RELEASE OF FR MICHAEL SINNOTT:A ROUND of applause greeted a smiling Fr Michael Sinnott as he strolled into the refectory in the Columban Fathers' compound in Manila yesterday, 32 days after he was abducted in the southern Philippines.
Looking surprisingly fresh and relaxed as he lined up with his plate to get his dinner with his fellow missionaries, the 79-year-old from Clonard in Wexford was clearly relieved that his ordeal of hiking through jungles and shifting from one hideout to another by speedboat was over.
Fr Sinnott was abducted by four men, one of them armed, while taking an evening stroll in his compound in Pagadian in the restive Mindanao region on October 11th.
“You get used to anything,” he said of his days in captivity.
“I’d say prayers in the morning, and in the afternoon I did 20 decades of the rosary. Finding things to do was the hardest thing to do.”
He bore little ill will towards his captors, who he said treated him well.
The southern island of Mindanao has been plagued with kidnappings this year, most of them linked to the al-Qaeda-funded Abu Sayyaf group.
On Monday, the militants were suspected of beheading a kidnapped schoolteacher on nearby Jolo island.
Both the Irish and Filipino governments insisted no ransom was paid, as did the Columbans, although it seems likely that “board and lodging” money was handed over to secure his release. This is a face-saving payment made to kidnappers which is usually well shy of the amount demanded.
Little is known about what went on behind the scenes during the month following the kidnapping. Filipino security officials had initially blamed Fr Sinnott’s kidnapping on members of the Moro Islamic Liberation Front (MILF), a separatist group that has entered peace talks with the government as both sides try to find a resolution to fighting that has claimed 120,000 lives and left millions homeless since 1978.
The MILF responded angrily, demanding an apology from the government, and only when Manila retracted its accusations did the group take a formal part in the rescue mission. Their intercession appears to have been crucial.

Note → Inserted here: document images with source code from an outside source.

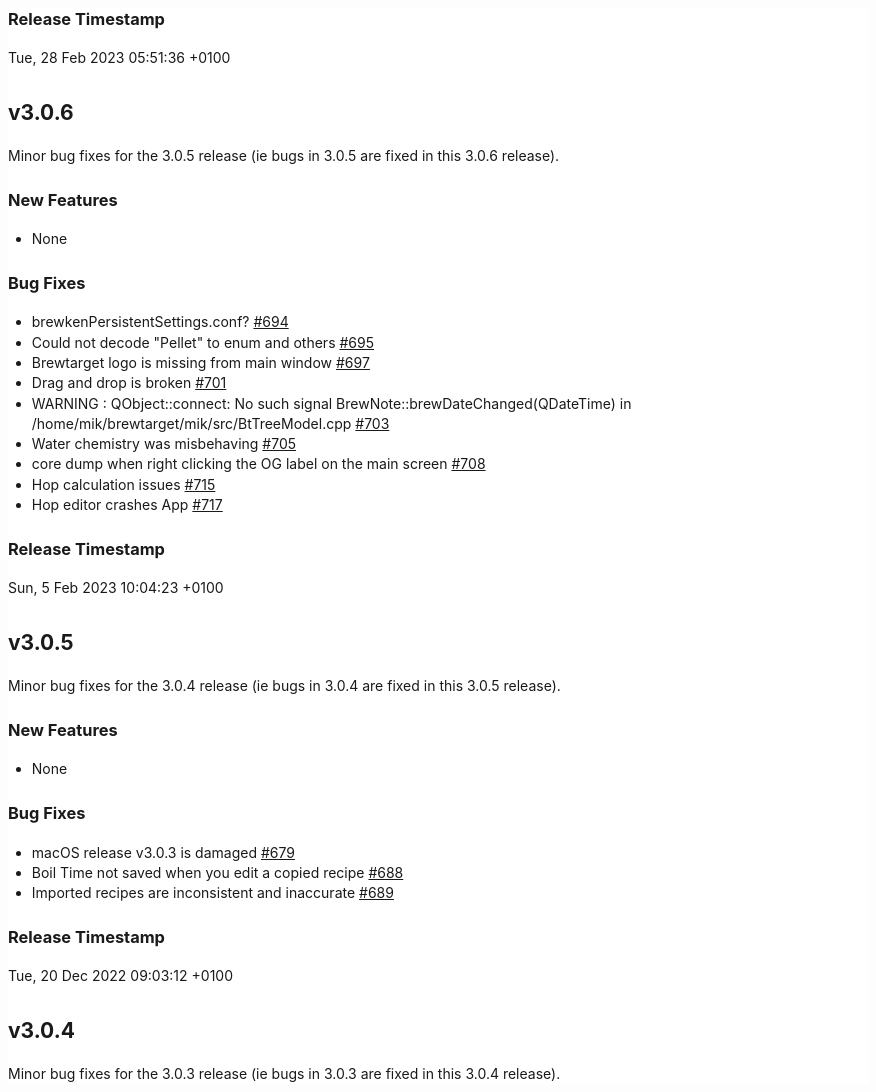 ### Release Timestamp
Tue, 28 Feb 2023 05:51:36 +0100

## v3.0.6
Minor bug fixes for the 3.0.5 release (ie bugs in 3.0.5 are fixed in this 3.0.6 release).

### New Features

* None

### Bug Fixes
* brewkenPersistentSettings.conf? [#694](https://github.com/Brewtarget/brewtarget/issues/694)
* Could not decode "Pellet" to enum and others [#695](https://github.com/Brewtarget/brewtarget/issues/695)
* Brewtarget logo is missing from main window [#697](https://github.com/Brewtarget/brewtarget/issues/697)
* Drag and drop is broken [#701](https://github.com/Brewtarget/brewtarget/issues/701)
* WARNING : QObject::connect: No such signal BrewNote::brewDateChanged(QDateTime) in /home/mik/brewtarget/mik/src/BtTreeModel.cpp [#703](https://github.com/Brewtarget/brewtarget/issues/703)
* Water chemistry was misbehaving [#705](https://github.com/Brewtarget/brewtarget/issues/705)
* core dump when right clicking the OG label on the main screen [#708](https://github.com/Brewtarget/brewtarget/issues/708)
* Hop calculation issues [#715](https://github.com/Brewtarget/brewtarget/issues/715)
* Hop editor crashes App [#717](https://github.com/Brewtarget/brewtarget/issues/717)

### Release Timestamp
Sun, 5 Feb 2023 10:04:23 +0100

## v3.0.5
Minor bug fixes for the 3.0.4 release (ie bugs in 3.0.4 are fixed in this 3.0.5 release).

### New Features

* None

### Bug Fixes
* macOS release v3.0.3 is damaged [#679](https://github.com/Brewtarget/brewtarget/issues/679)
* Boil Time not saved when you edit a copied recipe [#688](https://github.com/Brewtarget/brewtarget/issues/688)
* Imported recipes are inconsistent and inaccurate [#689](https://github.com/Brewtarget/brewtarget/issues/689)

### Release Timestamp
Tue, 20 Dec 2022 09:03:12 +0100

## v3.0.4
Minor bug fixes for the 3.0.3 release (ie bugs in 3.0.3 are fixed in this 3.0.4 release).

Fr Sinnott was handed over in the early hours yesterday by the kidnappers to members of the MILF, who then handed the priest over to the rescue committee.
“We did our part. It’s a goodwill and humanitarian gesture, without any other consideration,” said MILF leader Mohagher Iqbal, adding that his group had applied “pressure and our moral authority” on the kidnappers to release Fr Sinnott.
Fr Sinnott told local media he did not think his captors were linked to the MILF, but Filipino security forces have vowed to track down his captors, and insisted there was evidence linking the abductors to the MILF.